Your goal: Only a slice of the listing below is wanted. Retype the lines from the one containing "- un serveur Windows Server représentant" through the one containing "Dans cet exemple, un", exactly, both ends included.

----------

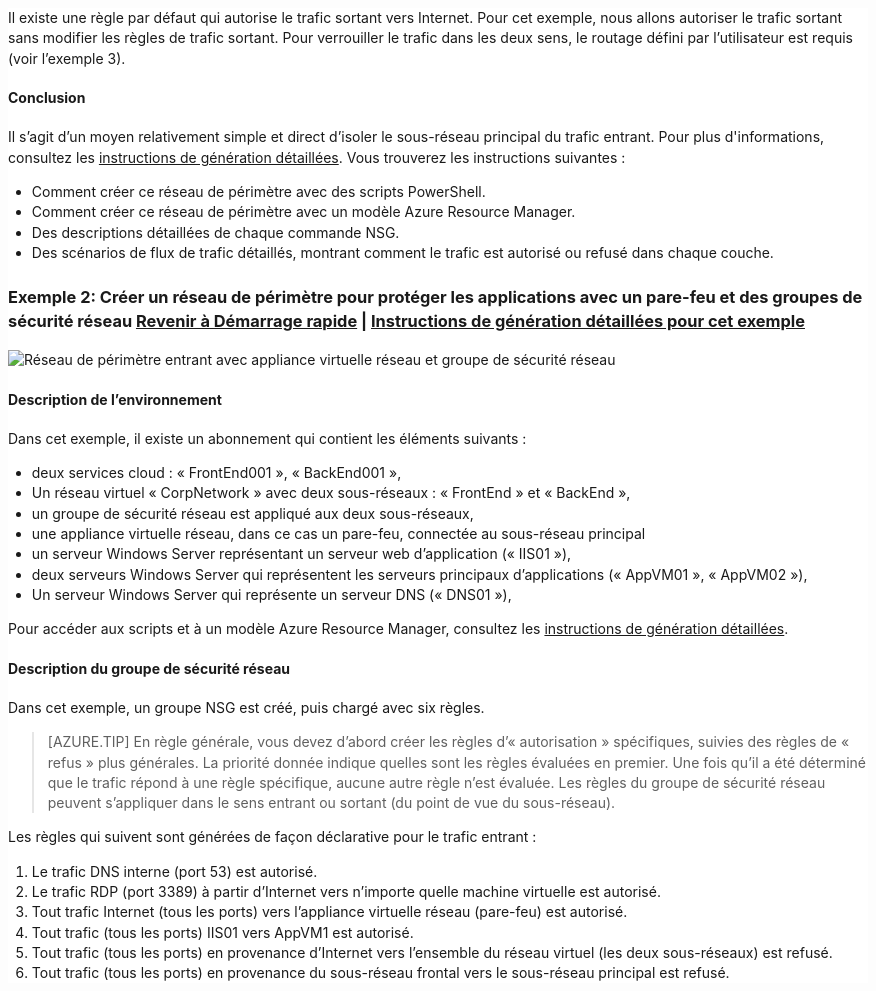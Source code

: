 Il existe une règle par défaut qui autorise le trafic sortant vers Internet. Pour cet exemple, nous allons autoriser le trafic sortant sans modifier les règles de trafic sortant. Pour verrouiller le trafic dans les deux sens, le routage défini par l’utilisateur est requis (voir l’exemple 3).

#### Conclusion
Il s’agit d’un moyen relativement simple et direct d’isoler le sous-réseau principal du trafic entrant. Pour plus d'informations, consultez les [instructions de génération détaillées][Example1]. Vous trouverez les instructions suivantes :

- Comment créer ce réseau de périmètre avec des scripts PowerShell.
- Comment créer ce réseau de périmètre avec un modèle Azure Resource Manager.
- Des descriptions détaillées de chaque commande NSG.
- Des scénarios de flux de trafic détaillés, montrant comment le trafic est autorisé ou refusé dans chaque couche.


 ### Exemple 2: Créer un réseau de périmètre pour protéger les applications avec un pare-feu et des groupes de sécurité réseau [Revenir à Démarrage rapide](#fast-start) | [Instructions de génération détaillées pour cet exemple][Example2]

![Réseau de périmètre entrant avec appliance virtuelle réseau et groupe de sécurité réseau][8]

#### Description de l’environnement
Dans cet exemple, il existe un abonnement qui contient les éléments suivants :

- deux services cloud : « FrontEnd001 », « BackEnd001 »,
- Un réseau virtuel « CorpNetwork » avec deux sous-réseaux : « FrontEnd » et « BackEnd »,
- un groupe de sécurité réseau est appliqué aux deux sous-réseaux,
- une appliance virtuelle réseau, dans ce cas un pare-feu, connectée au sous-réseau principal
- un serveur Windows Server représentant un serveur web d’application (« IIS01 »),
- deux serveurs Windows Server qui représentent les serveurs principaux d’applications (« AppVM01 », « AppVM02 »),
- Un serveur Windows Server qui représente un serveur DNS (« DNS01 »),

Pour accéder aux scripts et à un modèle Azure Resource Manager, consultez les [instructions de génération détaillées][Example2].

#### Description du groupe de sécurité réseau
Dans cet exemple, un groupe NSG est créé, puis chargé avec six règles.

>[AZURE.TIP] En règle générale, vous devez d’abord créer les règles d’« autorisation » spécifiques, suivies des règles de « refus » plus générales. La priorité donnée indique quelles sont les règles évaluées en premier. Une fois qu’il a été déterminé que le trafic répond à une règle spécifique, aucune autre règle n’est évaluée. Les règles du groupe de sécurité réseau peuvent s’appliquer dans le sens entrant ou sortant (du point de vue du sous-réseau).

Les règles qui suivent sont générées de façon déclarative pour le trafic entrant :

1.	Le trafic DNS interne (port 53) est autorisé.
2.	Le trafic RDP (port 3389) à partir d’Internet vers n’importe quelle machine virtuelle est autorisé.
3.	Tout trafic Internet (tous les ports) vers l’appliance virtuelle réseau (pare-feu) est autorisé.
4.	Tout trafic (tous les ports) IIS01 vers AppVM1 est autorisé.
5.	Tout trafic (tous les ports) en provenance d’Internet vers l’ensemble du réseau virtuel (les deux sous-réseaux) est refusé.
6.	Tout trafic (tous les ports) en provenance du sous-réseau frontal vers le sous-réseau principal est refusé.


[0]: ./media/best-practices-network-security/flowchart.png "Organigramme des options de sécurité"
[1]: ./media/best-practices-network-security/compliancebadges.png "Badges de conformité Azure"
[2]: ./media/best-practices-network-security/azuresecurityfeatures.png "Fonctionnalités de sécurité Azure"
[3]: ./media/best-practices-network-security/dmzcorporate.png "Une zone DMZ dans un réseau d’entreprise"
[4]: ./media/best-practices-network-security/azuresecurityarchitecture.png "Architecture de sécurité Azure"
[5]: ./media/best-practices-network-security/dmzazure.png "Une zone DMZ dans un réseau virtuel Azure"
[6]: ./media/best-practices-network-security/dmzhybrid.png "Réseau hybride avec trois limites de sécurité"
[7]: ./media/best-practices-network-security/example1design.png "Zone DMZ entrante avec NSG"
[8]: ./media/best-practices-network-security/example2design.png "Zone DMZ entrante avec NVA et NSG"
[9]: ./media/best-practices-network-security/example3design.png "Zone DMZ bidirectionnelle avec NVA, NSG et UDR"
[10]: ./media/best-practices-network-security/example3firewalllogical.png "Affichage logique des règles de pare-feu"
[11]: ./media/best-practices-network-security/example4designoptions.png "Zone DMZ avec réseau hybride connecté à une NVA"
[12]: ./media/best-practices-network-security/example4designs2s.png "Zone DMZ avec NVA connectée à l’aide d’un VPN de site à site"
[13]: ./media/best-practices-network-security/example4networklogical.png "Réseau logique du point de vue NVA"
[14]: ./media/best-practices-network-security/example5designoptions.png "Zone DMZ avec réseau hybride de site à site connecté à une passerelle Azure"
[15]: ./media/best-practices-network-security/example5designs2s.png "Zone DMZ avec passerelle Azure utilisant un VPN de site à site"
[16]: ./media/best-practices-network-security/example6designoptions.png "Zone DMZ avec réseau hybride ExpressRoute connecté à une passerelle Azure"
[17]: ./media/best-practices-network-security/example6designexpressroute.png "Zone DMZ avec passerelle Azure utilisant une connexion ExpressRoute"
[Example1]: ./virtual-network/virtual-networks-dmz-nsg-asm.md
[Example2]: ./virtual-network/virtual-networks-dmz-nsg-fw-asm.md
[Example3]: ./virtual-network/virtual-networks-dmz-nsg-fw-udr-asm.md
[Example4]: ./virtual-network/virtual-networks-hybrid-s2s-nva-asm.md
[Example5]: ./virtual-network/virtual-networks-hybrid-s2s-agw-asm.md
[Example6]: ./virtual-network/virtual-networks-hybrid-expressroute-asm.md
[Example7]: ./virtual-network/virtual-networks-vnet2vnet-direct-asm.md
[Example8]: ./virtual-network/virtual-networks-vnet2vnet-transit-asm.md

----------

Output of the exercise:
- un serveur Windows Server représentant un serveur web d’application (« IIS01 »),
- deux serveurs Windows Server qui représentent les serveurs principaux d’applications (« AppVM01 », « AppVM02 »),
- Un serveur Windows Server qui représente un serveur DNS (« DNS01 »),

Pour accéder aux scripts et à un modèle Azure Resource Manager, consultez les [instructions de génération détaillées][Example2].

#### Description du groupe de sécurité réseau
Dans cet exemple, un groupe NSG est créé, puis chargé avec six règles.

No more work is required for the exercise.